Exactly as written, return all the data, leaving its pictures behind.

Segment Start: Data for analysis

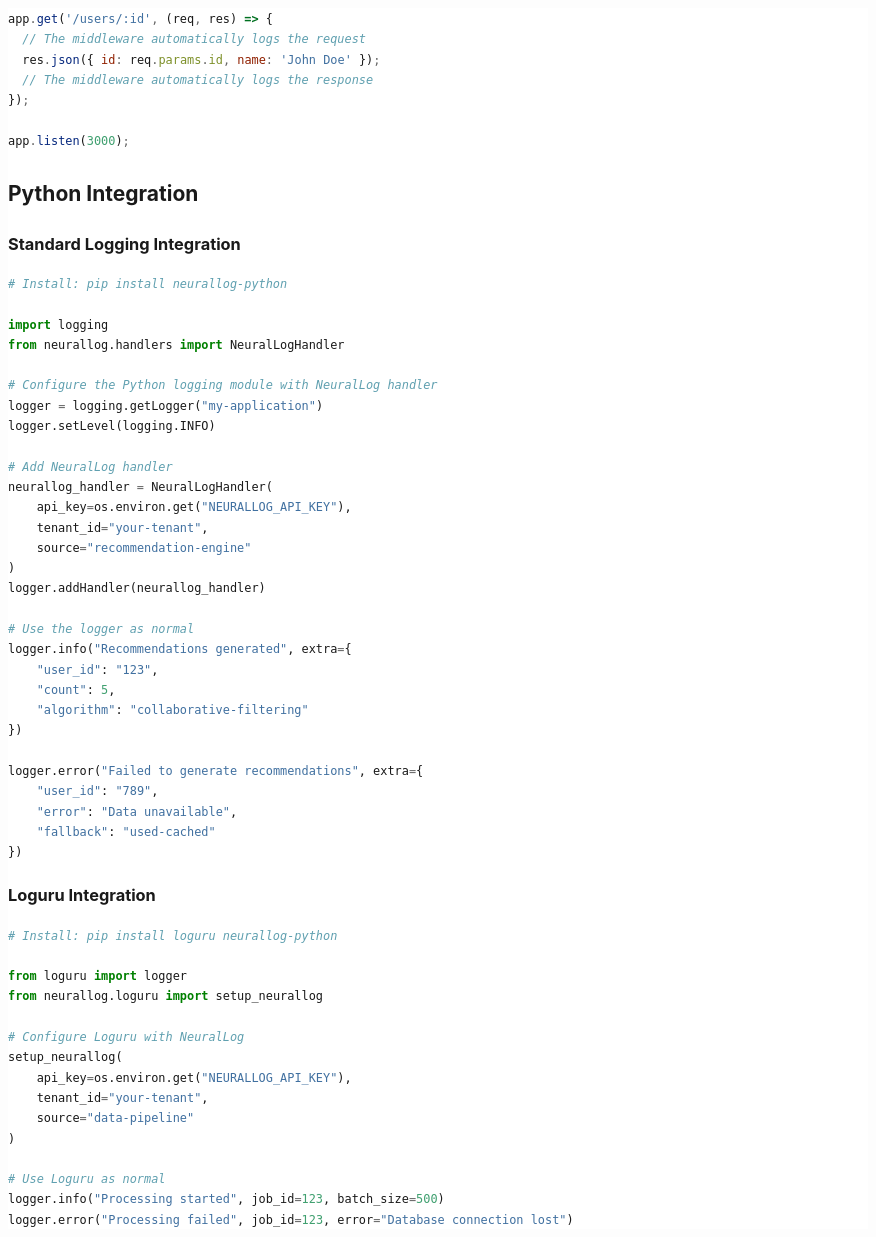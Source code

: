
 ```javascript
app.get('/users/:id', (req, res) => {
  // The middleware automatically logs the request
  res.json({ id: req.params.id, name: 'John Doe' });
  // The middleware automatically logs the response
});

app.listen(3000);
```

## Python Integration

### Standard Logging Integration

```python
# Install: pip install neurallog-python

import logging
from neurallog.handlers import NeuralLogHandler

# Configure the Python logging module with NeuralLog handler
logger = logging.getLogger("my-application")
logger.setLevel(logging.INFO)

# Add NeuralLog handler
neurallog_handler = NeuralLogHandler(
    api_key=os.environ.get("NEURALLOG_API_KEY"),
    tenant_id="your-tenant",
    source="recommendation-engine"
)
logger.addHandler(neurallog_handler)

# Use the logger as normal
logger.info("Recommendations generated", extra={
    "user_id": "123",
    "count": 5,
    "algorithm": "collaborative-filtering"
})

logger.error("Failed to generate recommendations", extra={
    "user_id": "789",
    "error": "Data unavailable",
    "fallback": "used-cached"
})
```

### Loguru Integration

```python
# Install: pip install loguru neurallog-python

from loguru import logger
from neurallog.loguru import setup_neurallog

# Configure Loguru with NeuralLog
setup_neurallog(
    api_key=os.environ.get("NEURALLOG_API_KEY"),
    tenant_id="your-tenant",
    source="data-pipeline"
)

# Use Loguru as normal
logger.info("Processing started", job_id=123, batch_size=500)
logger.error("Processing failed", job_id=123, error="Database connection lost")
```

Segment End: Data for analysis

## Solution
Source code

:
 ```javascript
app.get('/users/:id', (req, res) => {
  // The middleware automatically logs the request
  res.json({ id: req.params.id, name: 'John Doe' });
  // The middleware automatically logs the response
});

app.listen(3000);
```

## Python Integration

### Standard Logging Integration

```python
# Install: pip install neurallog-python

import logging
from neurallog.handlers import NeuralLogHandler

# Configure the Python logging module with NeuralLog handler
logger = logging.getLogger("my-application")
logger.setLevel(logging.INFO)

# Add NeuralLog handler
neurallog_handler = NeuralLogHandler(
    api_key=os.environ.get("NEURALLOG_API_KEY"),
    tenant_id="your-tenant",
    source="recommendation-engine"
)
logger.addHandler(neurallog_handler)

# Use the logger as normal
logger.info("Recommendations generated", extra={
    "user_id": "123",
    "count": 5,
    "algorithm": "collaborative-filtering"
})

logger.error("Failed to generate recommendations", extra={
    "user_id": "789",
    "error": "Data unavailable",
    "fallback": "used-cached"
})
```

### Loguru Integration

```python
# Install: pip install loguru neurallog-python

from loguru import logger
from neurallog.loguru import setup_neurallog

# Configure Loguru with NeuralLog
setup_neurallog(
    api_key=os.environ.get("NEURALLOG_API_KEY"),
    tenant_id="your-tenant",
    source="data-pipeline"
)

# Use Loguru as normal
logger.info("Processing started", job_id=123, batch_size=500)
logger.error("Processing failed", job_id=123, error="Database connection lost")
```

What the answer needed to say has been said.